Comparison of HNSCC hypoxia gene signatures in patients
In this case study, we have chosen the three HNSCC hypoxic gene signatures based on the fact that these were developed using different methodologies (two of them based on classification and one based on regression) using patient data. The first signature of interest was derived by Toustrup et al, who identified a set of 15 pH-independent hypoxia-related genes.9 The signature was initially validated in mouse models as well as on an HNSCC cohort of 58 patients, in which hypoxia was previously determined using electrode measurements. The gene signature was used to classify a cohort of 323 patients into having less or more hypoxic. The second signature was designed by Eustance et al, which is based on hypoxia associated genes using microarray platform.24 Eustace et al tested this hypoxia signature comprising 26 genes in HNSCC (laryngeal) cancer patients and bladder cancer patients enrolled in the prospective Phase III randomized trials. The third gene signature of interest for this study was derived by Lendahl et al. An in silico meta-analysis approach was carried out using published microarray gene expression data to identify a pan-cancer hypoxia signature.8 Each of these signatures was considered due to their wide citation in the literature, as well as their derivation from patient level data, and their potential for wider utility. Firstly, comparing the composition of each of these signatures, we noted that despite being predictive of the same outcome, radiation response, in a single cancer type, there is just a single common gene between the three signatures.

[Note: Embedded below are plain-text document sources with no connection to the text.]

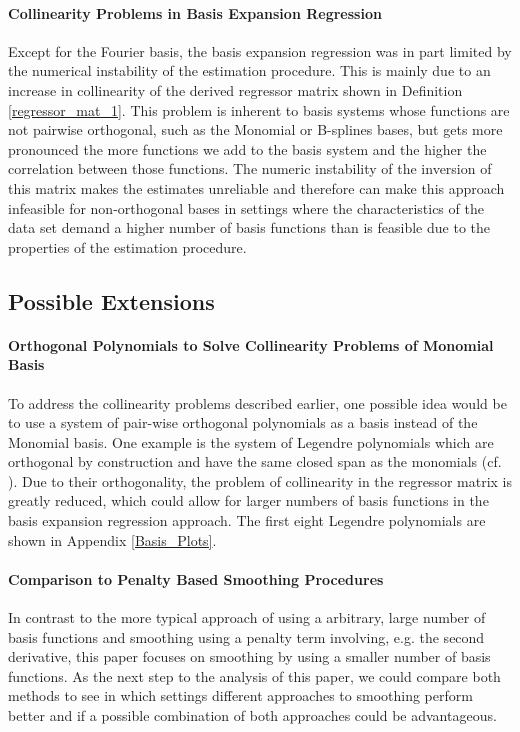 \documentclass[11pt,twoside,a4paper]{article}
\begin{document}
	\paragraph{Collinearity Problems in Basis Expansion Regression}
	Except for the Fourier basis, the basis expansion regression was in part limited by the numerical instability of the estimation procedure. This is mainly due to an increase in collinearity of the derived regressor matrix shown in Definition \ref{regressor_mat_1}. This problem is inherent to basis systems whose functions are not pairwise orthogonal, such as the Monomial or B-splines bases, but gets more pronounced the more functions we add to the basis system and the higher the correlation between those functions.
	The numeric instability of the inversion of this matrix makes the estimates unreliable and therefore can make this approach infeasible for non-orthogonal bases in settings where the characteristics of the data set demand a higher number of basis functions than is feasible due to the properties of the estimation procedure.
	\vspace{-0.2cm}
	
	\subsection*{Possible Extensions}
	
	\paragraph{Orthogonal Polynomials to Solve Collinearity Problems of Monomial Basis}
	To address the collinearity problems described earlier, one possible idea would be to use a system of pair-wise orthogonal polynomials as a basis instead of the Monomial basis. One example is the system of Legendre polynomials which are orthogonal by construction and have the same closed span as the monomials (cf. \cite{Dattoli_2001}). Due to their orthogonality, the problem of collinearity in the regressor matrix is greatly reduced, which could allow for larger numbers of basis functions in the basis expansion regression approach. The first eight Legendre polynomials are shown in Appendix \ref{Basis_Plots}.
	\vspace{-0.2cm}
	
	\paragraph{Comparison to Penalty Based Smoothing Procedures}
	In contrast to the more typical approach of using a arbitrary, large number of basis functions and smoothing using a penalty term involving, e.g. the second derivative, this paper focuses on smoothing by using a smaller number of basis functions. As the next step to the analysis of this paper, we could compare both methods to see in which settings different approaches to smoothing perform better and if a possible combination of both approaches could be advantageous.
	\vspace{-0.2cm}
	
\end{document}
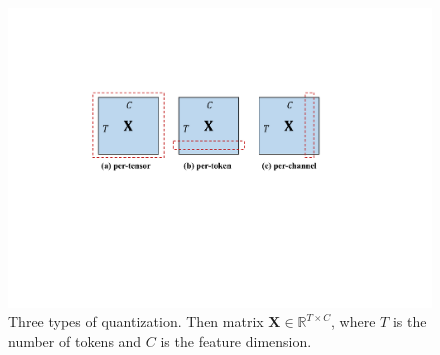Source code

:  \begin{figure}[t]
    \centering
    \includegraphics[width=0.88\linewidth]{figures/kv_quant.pdf}
    \caption{Three types of quantization. Then matrix $\mathbf{X} \in \mathbb{R}^{T\times C}$, where $T$ is the number of tokens and $C$ is the feature dimension.}
    \label{fig:kv_quant}
\end{figure}



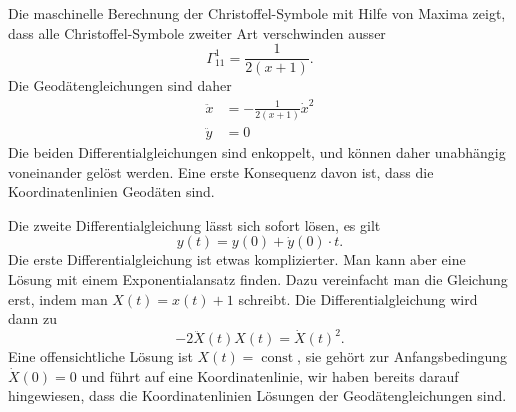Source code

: \begin{loesung}
\begin{teilaufgaben}
\item
Die maschinelle Berechnung der Christoffel-Symbole mit Hilfe von
Maxima zeigt, dass alle Christoffel-Symbole zweiter Art verschwinden
ausser
\[
\Gamma^{1}_{11}=\frac1{2(x+1)}.
\]
Die Geodätengleichungen sind daher
\begin{align*}
\ddot x&=-\frac1{2(x+1)}\dot x^2
\\
\ddot y&=0
\end{align*}
Die beiden Differentialgleichungen sind enkoppelt, und können daher
unabhängig voneinander gelöst werden.
Eine erste Konsequenz davon ist, dass die Koordinatenlinien
Geodäten sind.

Die zweite Differentialgleichung lässt sich sofort lösen, es gilt
\[
y(t) = y(0) + \dot y(0)\cdot t.
\]
Die erste Differentialgleichung ist etwas komplizierter.
Man kann aber eine Lösung mit einem Exponentialansatz finden.
Dazu vereinfacht man die Gleichung erst, indem man $X(t)=x(t)+1$ schreibt.
Die Differentialgleichung wird dann zu
\begin{equation}
-2\ddot X(t) X(t) = \dot X(t)^2.
\label{uebung:0301:Dgl}
\end{equation}
Eine offensichtliche Lösung ist $X(t)=\operatorname{const}$, sie gehört
zur Anfangsbedingung $\dot X(0)=0$ und führt auf eine Koordinatenlinie,
wir haben bereits darauf hingewiesen, dass die Koordinatenlinien
Lösungen der Geodätengleichungen sind.


\end{teilaufgaben}
\end{loesung}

Next, we performed a quality analysis, to ensure validity when applying these signatures on the TCGA data set with sigQC and noted that all three signatures show good quality on this data set and are consistent between each other (Figure 4). Briefly, Figure 4 reveals that each of the three signatures has similar quality when applied on the TCGA data set, with the Eustace gene expression signature showing a slight reduction in quality, likely owing to differences in intrasignature gene score correlation, most likely due to model-specificity in its derivation. Signature-data set combinations are ranked in the legend by overall quality measure, with the numeric value in brackets representing the area contained within the radar chart lines for each signature-data set combination.
Figure 4. .
Each of the signatures (Toustrup, Lendahl, and Eustace), shows high quality across multiple sigQC metrics, suggesting validity in application with the TCGA data set. Radar plots produced for sigQC summary metric evaluation of Toustrup, Lendahl, and Eustace signatures on TCGA HNSCC data set. Each ray of the radar plot evaluates one of the summary metrics checked by sigQC16 for gene signature quality prior to application on a data set. HNSCC,head and neck squamous cell carcinoma; TCGA, tumour cancer genome atlas.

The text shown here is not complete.